Celebrating Celebrations

 





Essay 62. CELEBRATING CELEBRATIONS

By Arnaldo Bernabe Mirasol 

"It took me four years to paint like Raphael, but a lifetime to paint like a child."  With that quote, Picasso elevated naif, primitivist, and even "childlike" art, onto a status equal to that enjoyed by Cubism, Fauvism, and other modernist art styles. Pablo Picasso, the pioneer art deconstructivist, was already a master of academic realism when he was in his mid-teens. But at some point in his career, Picasso grew tired of imitating natural appearances and began distorting and deconstructing forms and figures so that his works began to resemble more and more paintings that can easily be done by a child. That's all for the good it seems, because Picasso's radical creative moves liberated painters from the tedious task of copying nature as is, and expanded the definition of artworks that are considered aesthetically pleasing and professionally-done.

AMADOR BARQUILLA's paintings - with the extreme simplification of their faceless human forms, ingenuous stylization of the dome-like hills, and employment of near-flat colors and black outlines - might seem at first glance like the work of a child. But his intricate and bustling composition and masterful combining into a coherent whole of a busy foreground scene with multitudes of people with an equally busy background reveal a well-honed artistic skill and a mature knowledge on how one ought to construct a picture.

Barquilla likes to depict Filipinos at their cheerful best. Barrio fiestas, wedding celebrations, the carnival or "perya", and even the collective effort of relocating a whole house (the "bayanihan") are the staples of his art. Barquilla drew his inspiration from a wellspring of happy memories that date back to his childhood days in the province, where festivities such as these provided the villagers some respite and diversion from their routine tasks of scraping a living from the land and the sea. Very noticeable in Barquilla's works is the frenzy, the frenetic movement of the characters peopling his canvases that one can almost feel their excitement and hyped up mood.

When asked who his favorite local and foreign painters are, Barquilla answered Fernando Amorsolo and Keith Haring. Now, that is perplexing because no two art styles can be more antipodal than those of Amorsolo and Haring. Amorsolo was a staunch proponent of classical realism, while the American graffitist Keith Haring was one of the leading lights of Pop Art. Haring's signature style that shows naked and bloated stick figures in motion outlined in black must have inspired Barquilla to delineate his own figures with black outlines too.
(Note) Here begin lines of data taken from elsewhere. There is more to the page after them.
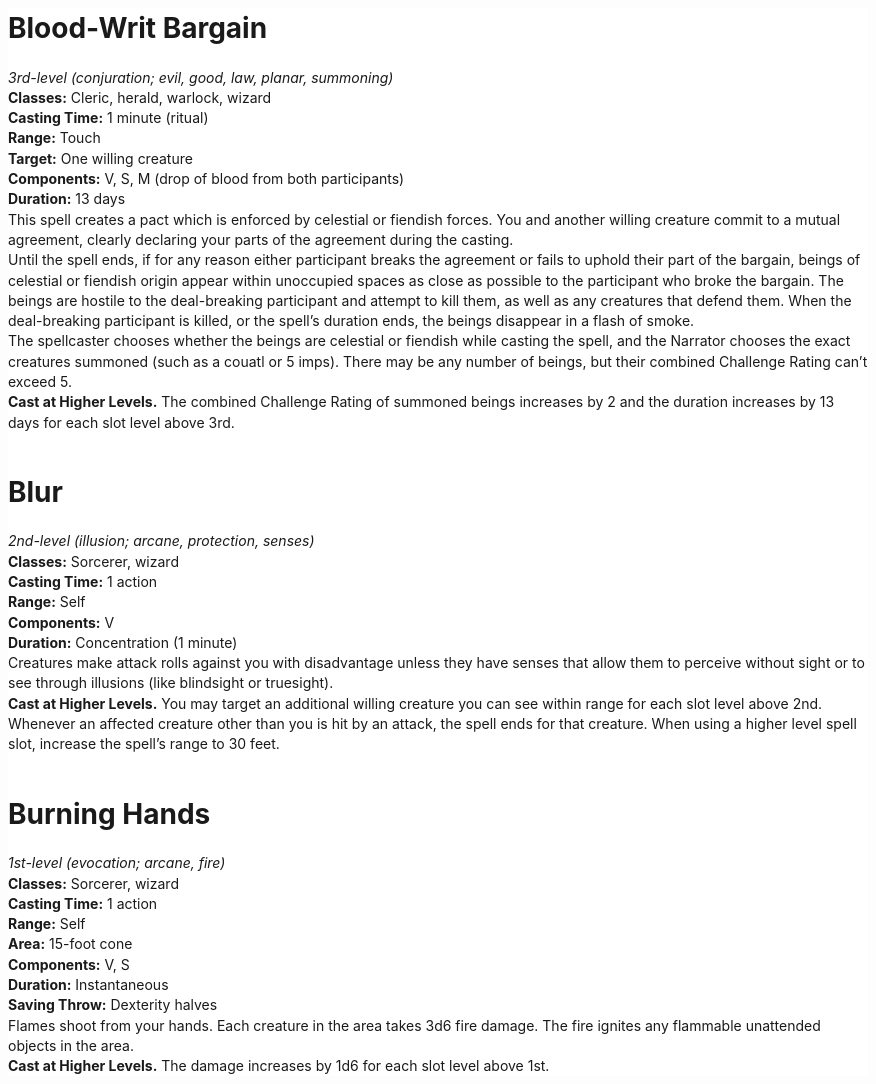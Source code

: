# Blood-Writ Bargain

*3rd-level (conjuration; evil, good, law, planar, summoning)*  
**Classes:** Cleric, herald, warlock, wizard  
**Casting Time:** 1 minute (ritual)  
**Range:** Touch  
**Target:** One willing creature  
**Components:** V, S, M (drop of blood from both participants)  
**Duration:** 13 days  
This spell creates a pact which is enforced by celestial or fiendish forces. You and another willing creature commit to a mutual agreement, clearly declaring your parts of the agreement during the casting.  
Until the spell ends, if for any reason either participant breaks the agreement or fails to uphold their part of the bargain, beings of celestial or fiendish origin appear within unoccupied spaces as close as possible to the participant who broke the bargain. The beings are hostile to the deal-breaking participant and attempt to kill them, as well as any creatures that defend them. When the deal-breaking participant is killed, or the spell’s duration ends, the beings disappear in a flash of smoke.  
The spellcaster chooses whether the beings are celestial or fiendish while casting the spell, and the Narrator chooses the exact creatures summoned (such as a couatl or 5 imps). There may be any number of beings, but their combined Challenge Rating can’t exceed 5\.  
**Cast at Higher Levels.** The combined Challenge Rating of summoned beings increases by 2 and the duration increases by 13 days for each slot level above 3rd.

# Blur

*2nd-level (illusion; arcane, protection, senses)*  
**Classes:** Sorcerer, wizard  
**Casting Time:** 1 action  
**Range:** Self  
**Components:** V  
**Duration:** Concentration (1 minute)  
Creatures make attack rolls against you with disadvantage unless they have senses that allow them to perceive without sight or to see through illusions (like blindsight or truesight).  
**Cast at Higher Levels.** You may target an additional willing creature you can see within range for each slot level above 2nd. Whenever an affected creature other than you is hit by an attack, the spell ends for that creature. When using a higher level spell slot, increase the spell’s range to 30 feet.

# Burning Hands

*1st-level (evocation; arcane, fire)*  
**Classes:** Sorcerer, wizard  
**Casting Time:** 1 action  
**Range:** Self  
**Area:** 15-foot cone  
**Components:** V, S  
**Duration:** Instantaneous  
**Saving Throw:** Dexterity halves  
Flames shoot from your hands. Each creature in the area takes 3d6 fire damage. The fire ignites any flammable unattended objects in the area.  
**Cast at Higher Levels.** The damage increases by 1d6 for each slot level above 1st.
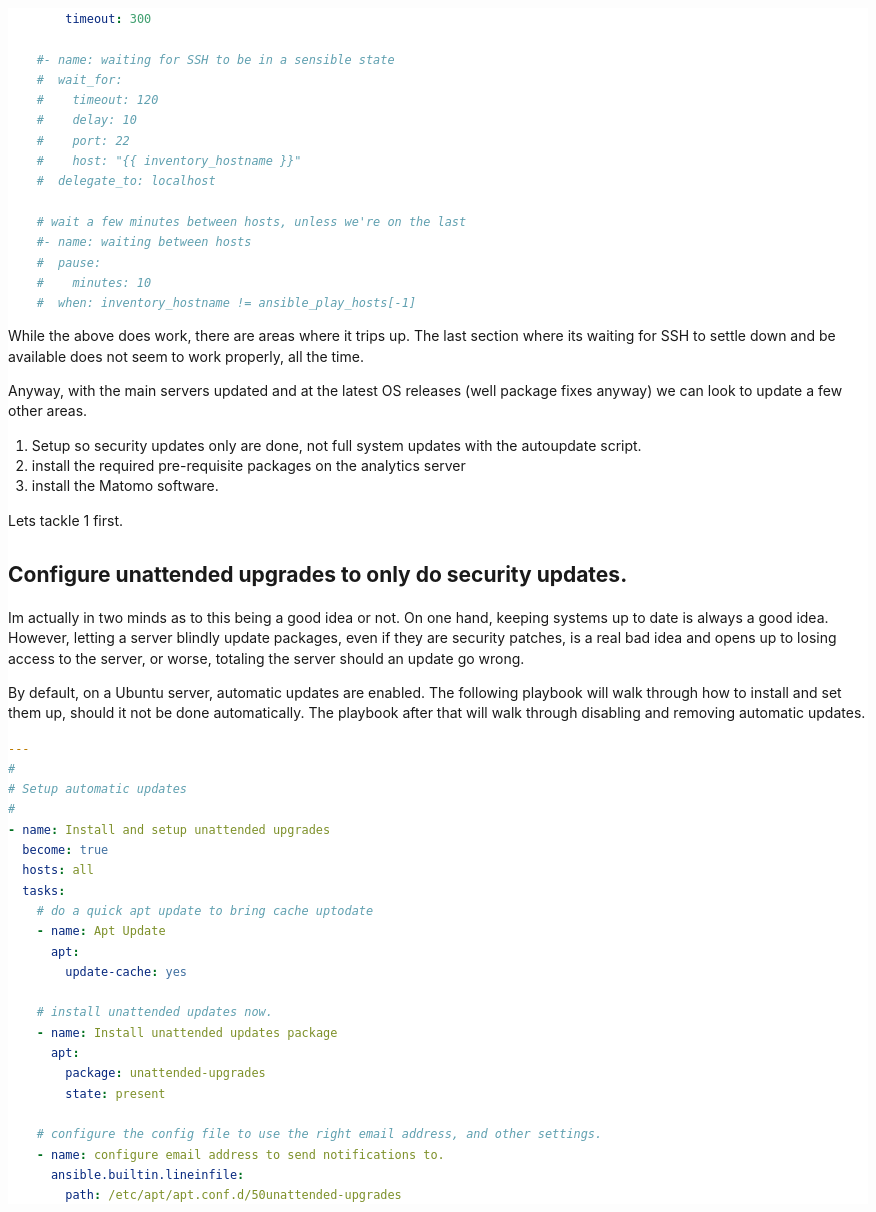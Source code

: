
 ```yaml
        timeout: 300

    #- name: waiting for SSH to be in a sensible state
    #  wait_for:
    #    timeout: 120
    #    delay: 10
    #    port: 22
    #    host: "{{ inventory_hostname }}"
    #  delegate_to: localhost
    
    # wait a few minutes between hosts, unless we're on the last
    #- name: waiting between hosts
    #  pause:
    #    minutes: 10
    #  when: inventory_hostname != ansible_play_hosts[-1]

  ```
  
While the above does work, there are areas where it trips up.  The last section where its waiting for SSH to settle down and be available does not seem to work properly, all the time. 

Anyway, with the main servers updated and at the latest OS releases (well package fixes anyway) we can look to update a few other areas.

1) Setup so security updates only are done, not full system updates with the autoupdate script.
2) install the required pre-requisite packages on the analytics server
3) install the Matomo software.

Lets tackle 1 first.

## Configure unattended upgrades to only do security updates.

Im actually in two minds as to this being a good idea or not.  On one hand, keeping systems up to date is always a good idea.  However, letting a server blindly update packages, even if they are security patches, is a real bad idea and opens up to losing access to the server, or worse, totaling the server should an update go wrong. 

By default, on a Ubuntu server, automatic updates are enabled.   The following playbook will walk through how to install and set them up, should it not be done automatically.  The playbook after that will walk through disabling and removing automatic updates.

```yaml
---
#
# Setup automatic updates
#
- name: Install and setup unattended upgrades
  become: true
  hosts: all
  tasks:
    # do a quick apt update to bring cache uptodate
    - name: Apt Update
      apt: 
        update-cache: yes
    
    # install unattended updates now.
    - name: Install unattended updates package
      apt: 
        package: unattended-upgrades
        state: present

    # configure the config file to use the right email address, and other settings.    
    - name: configure email address to send notifications to.
      ansible.builtin.lineinfile: 
        path: /etc/apt/apt.conf.d/50unattended-upgrades
```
But Haring's influence stopped there, in those black outlines, because despite Barquilla's modernist approach in limning his figures, the native Filipino clothing of his characters, the lush coloration, and the rural milieu of his paintings manifested clear and nearer kinship with Amorsolo's bucolic scenes.
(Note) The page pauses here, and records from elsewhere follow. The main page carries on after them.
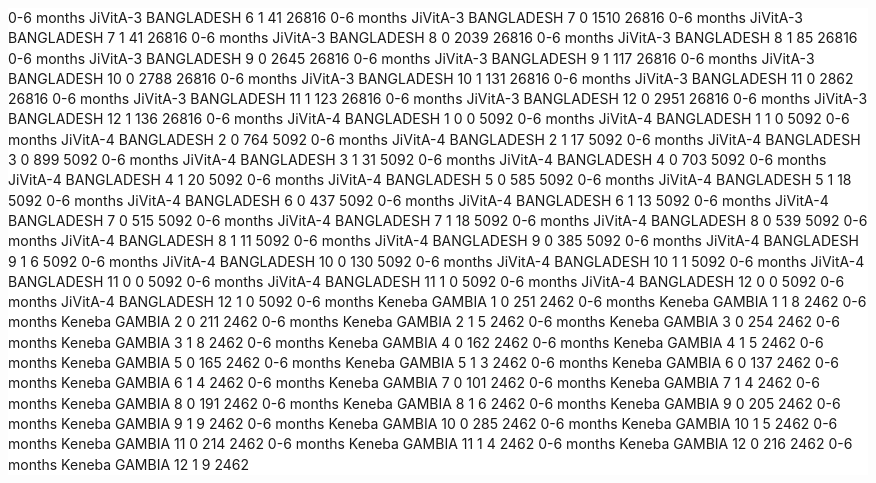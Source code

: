 0-6 months    JiVitA-3         BANGLADESH                     6                1       41   26816
0-6 months    JiVitA-3         BANGLADESH                     7                0     1510   26816
0-6 months    JiVitA-3         BANGLADESH                     7                1       41   26816
0-6 months    JiVitA-3         BANGLADESH                     8                0     2039   26816
0-6 months    JiVitA-3         BANGLADESH                     8                1       85   26816
0-6 months    JiVitA-3         BANGLADESH                     9                0     2645   26816
0-6 months    JiVitA-3         BANGLADESH                     9                1      117   26816
0-6 months    JiVitA-3         BANGLADESH                     10               0     2788   26816
0-6 months    JiVitA-3         BANGLADESH                     10               1      131   26816
0-6 months    JiVitA-3         BANGLADESH                     11               0     2862   26816
0-6 months    JiVitA-3         BANGLADESH                     11               1      123   26816
0-6 months    JiVitA-3         BANGLADESH                     12               0     2951   26816
0-6 months    JiVitA-3         BANGLADESH                     12               1      136   26816
0-6 months    JiVitA-4         BANGLADESH                     1                0        0    5092
0-6 months    JiVitA-4         BANGLADESH                     1                1        0    5092
0-6 months    JiVitA-4         BANGLADESH                     2                0      764    5092
0-6 months    JiVitA-4         BANGLADESH                     2                1       17    5092
0-6 months    JiVitA-4         BANGLADESH                     3                0      899    5092
0-6 months    JiVitA-4         BANGLADESH                     3                1       31    5092
0-6 months    JiVitA-4         BANGLADESH                     4                0      703    5092
0-6 months    JiVitA-4         BANGLADESH                     4                1       20    5092
0-6 months    JiVitA-4         BANGLADESH                     5                0      585    5092
0-6 months    JiVitA-4         BANGLADESH                     5                1       18    5092
0-6 months    JiVitA-4         BANGLADESH                     6                0      437    5092
0-6 months    JiVitA-4         BANGLADESH                     6                1       13    5092
0-6 months    JiVitA-4         BANGLADESH                     7                0      515    5092
0-6 months    JiVitA-4         BANGLADESH                     7                1       18    5092
0-6 months    JiVitA-4         BANGLADESH                     8                0      539    5092
0-6 months    JiVitA-4         BANGLADESH                     8                1       11    5092
0-6 months    JiVitA-4         BANGLADESH                     9                0      385    5092
0-6 months    JiVitA-4         BANGLADESH                     9                1        6    5092
0-6 months    JiVitA-4         BANGLADESH                     10               0      130    5092
0-6 months    JiVitA-4         BANGLADESH                     10               1        1    5092
0-6 months    JiVitA-4         BANGLADESH                     11               0        0    5092
0-6 months    JiVitA-4         BANGLADESH                     11               1        0    5092
0-6 months    JiVitA-4         BANGLADESH                     12               0        0    5092
0-6 months    JiVitA-4         BANGLADESH                     12               1        0    5092
0-6 months    Keneba           GAMBIA                         1                0      251    2462
0-6 months    Keneba           GAMBIA                         1                1        8    2462
0-6 months    Keneba           GAMBIA                         2                0      211    2462
0-6 months    Keneba           GAMBIA                         2                1        5    2462
0-6 months    Keneba           GAMBIA                         3                0      254    2462
0-6 months    Keneba           GAMBIA                         3                1        8    2462
0-6 months    Keneba           GAMBIA                         4                0      162    2462
0-6 months    Keneba           GAMBIA                         4                1        5    2462
0-6 months    Keneba           GAMBIA                         5                0      165    2462
0-6 months    Keneba           GAMBIA                         5                1        3    2462
0-6 months    Keneba           GAMBIA                         6                0      137    2462
0-6 months    Keneba           GAMBIA                         6                1        4    2462
0-6 months    Keneba           GAMBIA                         7                0      101    2462
0-6 months    Keneba           GAMBIA                         7                1        4    2462
0-6 months    Keneba           GAMBIA                         8                0      191    2462
0-6 months    Keneba           GAMBIA                         8                1        6    2462
0-6 months    Keneba           GAMBIA                         9                0      205    2462
0-6 months    Keneba           GAMBIA                         9                1        9    2462
0-6 months    Keneba           GAMBIA                         10               0      285    2462
0-6 months    Keneba           GAMBIA                         10               1        5    2462
0-6 months    Keneba           GAMBIA                         11               0      214    2462
0-6 months    Keneba           GAMBIA                         11               1        4    2462
0-6 months    Keneba           GAMBIA                         12               0      216    2462
0-6 months    Keneba           GAMBIA                         12               1        9    2462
Now a resident of Laguna, Barquilla was born in Polangui, Albay to farmer Amador Sr. and Purefication Canalda. He revealed that a cousin, Jerry Morada, taught him the basics of painting. Barquilla had exhibited solo thrice and had joined several group exhibitions here and abroad. Polangui is surely a lovely place - a veritable paradise for a boy growing up. The place is not only idyllic, the people living there were apparently also filled with a "joie de vivre" - a lust for life - that compelled them to make any cyclical and landmark event in their lives a celebration. And that's precisely what Barquilla is doing today - celebrating by means of paint and canvas the celebrations that were an integral part of his happy boyhood days.